[Items from a data source]
>>

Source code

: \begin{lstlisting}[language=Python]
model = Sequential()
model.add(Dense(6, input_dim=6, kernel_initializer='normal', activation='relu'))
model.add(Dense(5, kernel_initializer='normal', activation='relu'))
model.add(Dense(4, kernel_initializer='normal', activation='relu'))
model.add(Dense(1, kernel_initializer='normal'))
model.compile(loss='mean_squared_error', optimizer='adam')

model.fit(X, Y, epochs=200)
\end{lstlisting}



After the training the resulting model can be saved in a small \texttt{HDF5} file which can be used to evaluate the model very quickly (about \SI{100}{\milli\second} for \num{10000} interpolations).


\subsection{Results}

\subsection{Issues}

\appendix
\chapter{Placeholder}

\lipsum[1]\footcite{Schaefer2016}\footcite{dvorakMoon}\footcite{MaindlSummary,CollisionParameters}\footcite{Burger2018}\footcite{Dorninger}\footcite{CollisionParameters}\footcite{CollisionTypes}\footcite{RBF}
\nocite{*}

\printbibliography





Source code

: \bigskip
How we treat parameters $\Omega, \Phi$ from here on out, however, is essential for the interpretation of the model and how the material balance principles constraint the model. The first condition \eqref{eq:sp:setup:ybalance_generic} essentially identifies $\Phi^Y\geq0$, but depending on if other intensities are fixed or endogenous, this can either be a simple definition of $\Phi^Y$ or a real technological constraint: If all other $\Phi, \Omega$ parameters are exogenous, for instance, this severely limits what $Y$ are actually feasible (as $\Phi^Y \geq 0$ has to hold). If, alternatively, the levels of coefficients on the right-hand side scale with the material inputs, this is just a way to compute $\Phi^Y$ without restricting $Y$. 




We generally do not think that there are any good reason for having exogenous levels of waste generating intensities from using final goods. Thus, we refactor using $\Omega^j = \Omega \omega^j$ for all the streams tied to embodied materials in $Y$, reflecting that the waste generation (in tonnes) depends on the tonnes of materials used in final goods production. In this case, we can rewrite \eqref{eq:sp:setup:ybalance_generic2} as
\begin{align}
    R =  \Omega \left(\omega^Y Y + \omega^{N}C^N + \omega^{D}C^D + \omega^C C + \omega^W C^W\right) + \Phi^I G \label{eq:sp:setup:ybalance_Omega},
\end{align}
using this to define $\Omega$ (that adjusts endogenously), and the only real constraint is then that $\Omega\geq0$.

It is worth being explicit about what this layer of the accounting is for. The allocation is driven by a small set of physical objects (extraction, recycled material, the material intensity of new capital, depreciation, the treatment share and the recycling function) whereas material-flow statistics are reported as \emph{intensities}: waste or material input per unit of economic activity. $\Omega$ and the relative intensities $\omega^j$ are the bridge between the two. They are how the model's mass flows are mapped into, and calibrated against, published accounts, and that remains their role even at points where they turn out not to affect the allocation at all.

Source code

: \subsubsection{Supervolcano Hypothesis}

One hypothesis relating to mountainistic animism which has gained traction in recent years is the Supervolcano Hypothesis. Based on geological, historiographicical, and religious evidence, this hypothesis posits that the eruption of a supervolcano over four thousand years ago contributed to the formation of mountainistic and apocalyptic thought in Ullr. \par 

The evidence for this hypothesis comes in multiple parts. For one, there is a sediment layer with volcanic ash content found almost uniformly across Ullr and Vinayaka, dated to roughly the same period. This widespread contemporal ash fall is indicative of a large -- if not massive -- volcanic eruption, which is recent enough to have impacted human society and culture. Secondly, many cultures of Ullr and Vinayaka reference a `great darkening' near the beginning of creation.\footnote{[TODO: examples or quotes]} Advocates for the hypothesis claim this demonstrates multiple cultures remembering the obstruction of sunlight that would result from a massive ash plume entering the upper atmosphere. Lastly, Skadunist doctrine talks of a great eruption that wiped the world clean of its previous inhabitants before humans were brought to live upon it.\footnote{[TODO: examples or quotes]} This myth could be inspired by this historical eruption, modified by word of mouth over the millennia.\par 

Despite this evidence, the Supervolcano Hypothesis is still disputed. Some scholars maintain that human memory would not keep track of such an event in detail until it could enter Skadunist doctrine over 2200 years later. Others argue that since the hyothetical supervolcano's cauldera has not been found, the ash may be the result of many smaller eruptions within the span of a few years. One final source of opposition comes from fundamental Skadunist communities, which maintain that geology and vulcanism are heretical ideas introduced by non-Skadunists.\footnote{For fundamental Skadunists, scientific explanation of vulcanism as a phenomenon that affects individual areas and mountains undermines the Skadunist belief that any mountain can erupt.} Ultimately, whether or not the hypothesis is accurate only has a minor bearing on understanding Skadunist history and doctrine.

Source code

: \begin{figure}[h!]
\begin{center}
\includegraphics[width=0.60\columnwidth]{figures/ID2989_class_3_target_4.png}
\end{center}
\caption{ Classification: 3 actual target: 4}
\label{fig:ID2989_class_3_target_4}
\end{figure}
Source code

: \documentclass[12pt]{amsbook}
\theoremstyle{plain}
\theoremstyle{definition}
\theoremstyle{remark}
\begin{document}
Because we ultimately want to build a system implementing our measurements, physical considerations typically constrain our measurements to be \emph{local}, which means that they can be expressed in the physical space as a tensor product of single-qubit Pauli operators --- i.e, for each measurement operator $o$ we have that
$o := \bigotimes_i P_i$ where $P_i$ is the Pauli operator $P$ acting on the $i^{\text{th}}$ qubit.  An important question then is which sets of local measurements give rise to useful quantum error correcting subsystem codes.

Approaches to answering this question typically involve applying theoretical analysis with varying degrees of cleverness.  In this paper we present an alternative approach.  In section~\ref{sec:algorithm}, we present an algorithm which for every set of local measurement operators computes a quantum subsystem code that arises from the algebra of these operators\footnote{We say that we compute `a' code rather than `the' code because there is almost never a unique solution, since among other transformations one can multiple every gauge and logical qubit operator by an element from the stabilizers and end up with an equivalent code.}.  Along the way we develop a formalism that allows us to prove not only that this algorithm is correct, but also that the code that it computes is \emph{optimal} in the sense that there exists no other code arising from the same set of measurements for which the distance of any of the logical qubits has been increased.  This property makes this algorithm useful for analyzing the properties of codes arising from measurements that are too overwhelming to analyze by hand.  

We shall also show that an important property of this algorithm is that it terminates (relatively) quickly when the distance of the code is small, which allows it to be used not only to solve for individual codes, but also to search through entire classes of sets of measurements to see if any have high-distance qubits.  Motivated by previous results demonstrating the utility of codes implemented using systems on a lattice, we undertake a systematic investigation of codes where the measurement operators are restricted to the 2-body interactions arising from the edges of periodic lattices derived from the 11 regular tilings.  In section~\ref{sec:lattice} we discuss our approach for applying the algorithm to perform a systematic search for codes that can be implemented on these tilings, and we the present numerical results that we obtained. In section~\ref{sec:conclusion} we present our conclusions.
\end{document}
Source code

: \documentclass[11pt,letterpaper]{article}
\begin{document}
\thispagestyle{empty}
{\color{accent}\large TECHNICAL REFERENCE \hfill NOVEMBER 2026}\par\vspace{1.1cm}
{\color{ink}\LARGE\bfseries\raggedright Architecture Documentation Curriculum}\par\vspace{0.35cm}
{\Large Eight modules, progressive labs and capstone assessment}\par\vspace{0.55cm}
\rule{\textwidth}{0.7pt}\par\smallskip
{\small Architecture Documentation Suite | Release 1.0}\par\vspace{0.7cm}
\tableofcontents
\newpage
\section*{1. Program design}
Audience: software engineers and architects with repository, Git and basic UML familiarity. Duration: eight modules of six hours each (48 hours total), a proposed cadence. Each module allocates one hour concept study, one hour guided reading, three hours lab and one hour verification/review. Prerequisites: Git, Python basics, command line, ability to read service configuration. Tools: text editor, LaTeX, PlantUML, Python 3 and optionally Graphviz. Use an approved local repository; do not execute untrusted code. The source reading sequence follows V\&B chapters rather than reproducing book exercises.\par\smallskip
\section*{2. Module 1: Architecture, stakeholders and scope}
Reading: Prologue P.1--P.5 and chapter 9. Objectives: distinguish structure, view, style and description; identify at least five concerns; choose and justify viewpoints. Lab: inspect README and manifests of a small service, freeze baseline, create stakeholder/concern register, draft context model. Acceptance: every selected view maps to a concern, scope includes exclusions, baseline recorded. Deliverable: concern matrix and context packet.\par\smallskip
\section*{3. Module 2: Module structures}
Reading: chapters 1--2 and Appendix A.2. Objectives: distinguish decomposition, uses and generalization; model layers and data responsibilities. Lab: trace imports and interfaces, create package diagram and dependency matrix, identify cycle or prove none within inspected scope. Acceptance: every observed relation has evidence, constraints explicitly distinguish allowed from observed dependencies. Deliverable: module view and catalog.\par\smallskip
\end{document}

<<

__WORK TASK__
When the line with "C + \omega^W" is reached in the data above, begin copying, and stop after the line with "using this to"; copy each line exactly, both ends included.

__TASK RESULT__
    R =  \Omega \left(\omega^Y Y + \omega^{N}C^N + \omega^{D}C^D + \omega^C C + \omega^W C^W\right) + \Phi^I G \label{eq:sp:setup:ybalance_Omega},
\end{align}
using this to define $\Omega$ (that adjusts endogenously), and the only real constraint is then that $\Omega\geq0$.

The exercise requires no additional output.